My dream for the book was that everybody who loved the Dominican Republic would read it, and in the first year it has sold around 800 copies. So there is still a long way to go! Through the book I have met all sorts of new people both in person and on line, which has been both fun and rewarding.

Today, being the book's birthday it received a great present with an interview with me published in The Displaced Nation which is a fabulous website with insights into travel and travelers around the world. You can read it here. There is also the chance to win a free copy of the Kindle version of the book - all you need to do is leave a comment.

Meanwhile life in the campo goes on. The puppies, Panda and Pandora are growing up fast.

One of the hens is now sitting on a load of eggs - in the recycled wardrobe and I have just noticed she is on top of one of my best towels.

And Danilo has installed a bar for the chickens. Instead of just drinking water from a Presidente bottle they can now choose between Presidente and Brugal rum!

Tomorrow I am off on holidays to the most beautiful part of the country, the south west corner so the next blog will be reporting on that. When I get back the chicks should have been born too - something else to look forward to. Maybe I will get my towel back then.

Saturday, February 15, 2014

On the road and the continuing chicken traumas

Apologies for not blogging for a while – it has been a busy couple of weeks.
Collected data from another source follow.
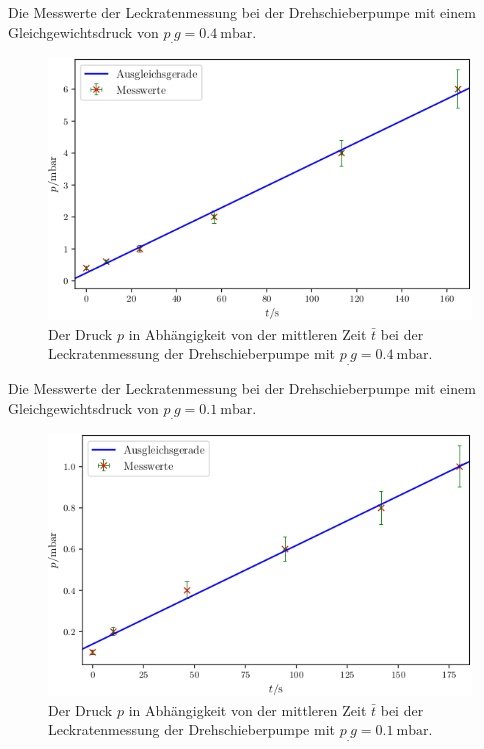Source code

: \newpage
\begin{table}
\centering
\caption{Die Messwerte der Leckratenmessung bei der Drehschieberpumpe mit einem Gleichgewichtsdruck von $p_.g = \SI{0.4}{\milli\bar}$.}

\label{tab:DL3}
\end{table}

\begin{figure}
\centering
\includegraphics[width=\linewidth-70pt,height=\textheight-70pt,keepaspectratio]{content/images/DL3.png}
\caption{Der Druck $p$ in Abhängigkeit von der mittleren Zeit $\bar{t}$ bei der Leckratenmessung der Drehschieberpumpe  mit $p_.g = \SI{0.4}{\milli\bar}$.}
\label{fig:DL3}
\end{figure}

\begin{table}
\centering
\caption{Die Messwerte der Leckratenmessung bei der Drehschieberpumpe mit einem Gleichgewichtsdruck von $p_.g = \SI{0.1}{\milli\bar}$.}

\label{tab:DL4}
\end{table}

\begin{figure}
\centering
\includegraphics[width=\linewidth-70pt,height=\textheight-70pt,keepaspectratio]{content/images/DL4.png}
\caption{Der Druck $p$ in Abhängigkeit von der mittleren Zeit $\bar{t}$ bei der Leckratenmessung der Drehschieberpumpe  mit $p_.g = \SI{0.1}{\milli\bar}$.}
\label{fig:DL4}
\end{figure}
Firstly we had visitors from Canada, which meant the house had to be cleaned, dogs washed, guest beds made and food bought. Once they arrived they had to be given their instructions: No toilet paper in the toilet, it has to go in the bin next to the loo. No using of electrical equipment such as the toaster or coffee maker when we are using the inverter as the electricity is off. Never drink the water out of the tap. Yes the internet does go off sometimes - just wait for it to come back on. No, the colmado doesn't sell peanut butter, you have to drive 2 to 3 hours to get that. They must feel they had gone to the back of beyond, and no going to fancy restaurants, instead I got them shucking peas for rice and peas for lunch.

Then I was invited  to go to Puerto Plata on the north coast to speak about “What About Your Saucepans?” at the Meeting Place, which is a lovely English speaking bookshop and more. You can see their website here. It is located in a beautiful Victorian building in Puerto Plata.

And there I am next to the seriously great Dominican authors!

Off to Santiago then for a couple of days work, then back to campo land.

So I am sure you are desperate to know how the chickens are doing.  The hens are still not laying eggs and Danilo has decided the reason is that the big beautiful noisy cockerel is gay. The Dominican word for a cockerel bonking a hen is pisar, which literally means to tread. I find that interesting, as when reading Chaucer’s the Nun’s Priest Tale at school, Chanticleer(the cockerel) trod Pertelote (the hen). Or as Chaucer says "and trad hire eke as ofte". Obviously some link there. Well our cockerel wants nothing to do with the hens and spends all day long puffing his feathers up at next door's cockerel through the fence.

Anyway, as we had no eggs, I was dispatched to the convent to get some from the nuns and was told to ask them if their chickens had been “pisado” by a cockerel. Personally I think that is a tad personal to ask a nun so I didn’t, plus I can’t use the verb without giggling, and I had no idea why the sex life of the hens was so important. I was to find out.

The next thing I knew was the neighbour gave us a batch of eggs from a hen who had been trodden by a cockerel, or whatever we say in English, and one of our hens is now lying on the eggs, so I assume they will hatch. No idea why we need more chickens as unless the cockerel does what he is supposed to we won't ever have any eggs as it appears that Dominican hens do need to be trodden or trod or whatever before they lay - whatever Google says.

The ducks now have a pond rather than a wheelbarrow, but they have had to be separated from the chickens as a couple of chickens committed suicide and drowned in their new pond.

It still doesn't look like an English duck pond, but I suppose it is a bit better than a wheelbarrow.